EXERCISE AIM - Restate word for word every line from the top of the data below down through the line that holds "classification_no_space_upper_length_5 | OOBB |".

MATERIAL TO PROCESS -
=-=-=-=-=

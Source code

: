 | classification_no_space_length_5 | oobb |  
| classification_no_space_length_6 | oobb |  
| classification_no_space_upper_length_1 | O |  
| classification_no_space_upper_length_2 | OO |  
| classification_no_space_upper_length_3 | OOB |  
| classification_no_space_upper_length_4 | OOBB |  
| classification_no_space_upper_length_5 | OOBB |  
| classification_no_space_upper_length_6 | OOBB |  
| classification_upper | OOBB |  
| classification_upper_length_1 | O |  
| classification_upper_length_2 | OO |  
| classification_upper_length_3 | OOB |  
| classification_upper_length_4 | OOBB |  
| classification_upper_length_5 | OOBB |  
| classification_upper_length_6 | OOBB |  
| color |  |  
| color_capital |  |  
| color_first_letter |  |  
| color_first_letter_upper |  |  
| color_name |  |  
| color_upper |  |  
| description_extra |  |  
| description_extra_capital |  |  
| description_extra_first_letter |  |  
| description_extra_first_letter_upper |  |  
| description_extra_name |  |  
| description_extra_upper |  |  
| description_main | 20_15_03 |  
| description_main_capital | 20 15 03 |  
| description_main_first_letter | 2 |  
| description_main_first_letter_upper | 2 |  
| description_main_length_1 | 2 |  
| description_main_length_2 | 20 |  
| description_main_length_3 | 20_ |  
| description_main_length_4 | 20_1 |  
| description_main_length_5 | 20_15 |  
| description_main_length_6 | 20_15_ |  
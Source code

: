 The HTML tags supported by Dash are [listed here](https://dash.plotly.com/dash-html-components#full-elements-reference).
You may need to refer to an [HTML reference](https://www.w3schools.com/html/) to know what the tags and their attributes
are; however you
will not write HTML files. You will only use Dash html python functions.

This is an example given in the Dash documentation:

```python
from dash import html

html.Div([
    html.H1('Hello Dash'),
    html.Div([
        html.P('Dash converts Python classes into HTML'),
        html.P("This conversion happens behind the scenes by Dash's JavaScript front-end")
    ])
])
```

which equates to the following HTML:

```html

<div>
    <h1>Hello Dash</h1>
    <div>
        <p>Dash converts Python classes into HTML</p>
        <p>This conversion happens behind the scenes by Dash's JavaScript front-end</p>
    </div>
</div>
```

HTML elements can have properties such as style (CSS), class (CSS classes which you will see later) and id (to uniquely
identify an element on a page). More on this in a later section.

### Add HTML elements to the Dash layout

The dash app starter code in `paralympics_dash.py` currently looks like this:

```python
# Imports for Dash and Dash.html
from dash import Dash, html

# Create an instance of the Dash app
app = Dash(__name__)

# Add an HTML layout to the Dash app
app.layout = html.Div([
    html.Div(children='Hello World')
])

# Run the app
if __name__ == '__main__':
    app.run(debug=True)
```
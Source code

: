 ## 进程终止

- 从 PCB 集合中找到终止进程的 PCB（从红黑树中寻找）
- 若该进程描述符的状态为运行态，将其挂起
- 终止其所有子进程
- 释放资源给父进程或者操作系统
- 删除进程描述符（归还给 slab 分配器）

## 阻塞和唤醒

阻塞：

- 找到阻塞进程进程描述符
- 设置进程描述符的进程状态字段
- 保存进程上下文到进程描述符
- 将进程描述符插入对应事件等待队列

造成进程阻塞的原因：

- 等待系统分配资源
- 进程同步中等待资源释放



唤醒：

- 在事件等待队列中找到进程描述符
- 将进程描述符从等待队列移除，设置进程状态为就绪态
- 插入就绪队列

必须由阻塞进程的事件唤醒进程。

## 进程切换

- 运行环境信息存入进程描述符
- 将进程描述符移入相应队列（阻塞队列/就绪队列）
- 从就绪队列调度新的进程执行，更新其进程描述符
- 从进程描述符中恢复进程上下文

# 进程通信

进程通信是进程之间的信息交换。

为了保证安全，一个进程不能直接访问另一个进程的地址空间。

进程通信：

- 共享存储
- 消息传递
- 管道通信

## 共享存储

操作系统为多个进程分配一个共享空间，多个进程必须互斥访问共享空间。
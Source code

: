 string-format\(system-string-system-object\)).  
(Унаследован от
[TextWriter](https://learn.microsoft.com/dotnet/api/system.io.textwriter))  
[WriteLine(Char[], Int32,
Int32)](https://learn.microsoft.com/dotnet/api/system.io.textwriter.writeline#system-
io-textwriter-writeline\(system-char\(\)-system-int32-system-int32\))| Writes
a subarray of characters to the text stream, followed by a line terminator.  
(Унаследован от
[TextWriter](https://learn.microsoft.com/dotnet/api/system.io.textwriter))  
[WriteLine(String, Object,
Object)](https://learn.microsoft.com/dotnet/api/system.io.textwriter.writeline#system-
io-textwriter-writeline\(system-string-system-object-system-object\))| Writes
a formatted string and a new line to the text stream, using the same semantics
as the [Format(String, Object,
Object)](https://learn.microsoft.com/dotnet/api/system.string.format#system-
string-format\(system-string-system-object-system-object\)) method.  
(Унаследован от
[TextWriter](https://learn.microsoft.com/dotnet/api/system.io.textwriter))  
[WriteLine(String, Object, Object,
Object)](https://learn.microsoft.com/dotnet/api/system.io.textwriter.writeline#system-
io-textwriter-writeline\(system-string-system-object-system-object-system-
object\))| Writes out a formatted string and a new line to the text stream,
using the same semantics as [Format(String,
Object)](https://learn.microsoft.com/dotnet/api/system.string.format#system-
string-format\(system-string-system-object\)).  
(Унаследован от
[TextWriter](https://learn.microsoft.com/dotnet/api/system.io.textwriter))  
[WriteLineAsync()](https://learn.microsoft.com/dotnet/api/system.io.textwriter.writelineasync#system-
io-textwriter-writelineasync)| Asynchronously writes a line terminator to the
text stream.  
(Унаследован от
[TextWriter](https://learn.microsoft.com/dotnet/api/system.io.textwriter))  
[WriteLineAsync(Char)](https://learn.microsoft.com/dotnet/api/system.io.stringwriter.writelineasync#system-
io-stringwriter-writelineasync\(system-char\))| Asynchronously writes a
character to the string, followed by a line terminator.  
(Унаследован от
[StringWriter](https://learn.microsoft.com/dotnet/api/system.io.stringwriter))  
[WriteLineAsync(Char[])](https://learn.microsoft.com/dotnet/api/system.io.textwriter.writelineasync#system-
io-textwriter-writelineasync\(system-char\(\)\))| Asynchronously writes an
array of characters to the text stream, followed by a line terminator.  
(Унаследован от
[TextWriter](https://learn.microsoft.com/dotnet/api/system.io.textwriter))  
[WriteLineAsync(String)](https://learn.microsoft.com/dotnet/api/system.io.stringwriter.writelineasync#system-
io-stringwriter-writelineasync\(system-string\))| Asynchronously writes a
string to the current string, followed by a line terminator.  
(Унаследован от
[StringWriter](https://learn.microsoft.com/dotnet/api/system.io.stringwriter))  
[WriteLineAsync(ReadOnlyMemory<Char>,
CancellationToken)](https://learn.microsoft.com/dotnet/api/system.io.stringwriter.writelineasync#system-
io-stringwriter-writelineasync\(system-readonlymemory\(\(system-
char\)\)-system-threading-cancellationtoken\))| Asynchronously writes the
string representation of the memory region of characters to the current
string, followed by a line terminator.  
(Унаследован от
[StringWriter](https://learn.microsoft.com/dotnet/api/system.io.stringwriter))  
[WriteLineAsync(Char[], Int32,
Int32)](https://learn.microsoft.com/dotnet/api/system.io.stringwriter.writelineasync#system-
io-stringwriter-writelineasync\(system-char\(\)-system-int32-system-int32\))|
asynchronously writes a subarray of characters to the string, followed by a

=-=-=-=-=

ANSWER SPACE -
Source code

: | classification_no_space_length_5 | oobb |  
| classification_no_space_length_6 | oobb |  
| classification_no_space_upper_length_1 | O |  
| classification_no_space_upper_length_2 | OO |  
| classification_no_space_upper_length_3 | OOB |  
| classification_no_space_upper_length_4 | OOBB |  
| classification_no_space_upper_length_5 | OOBB |  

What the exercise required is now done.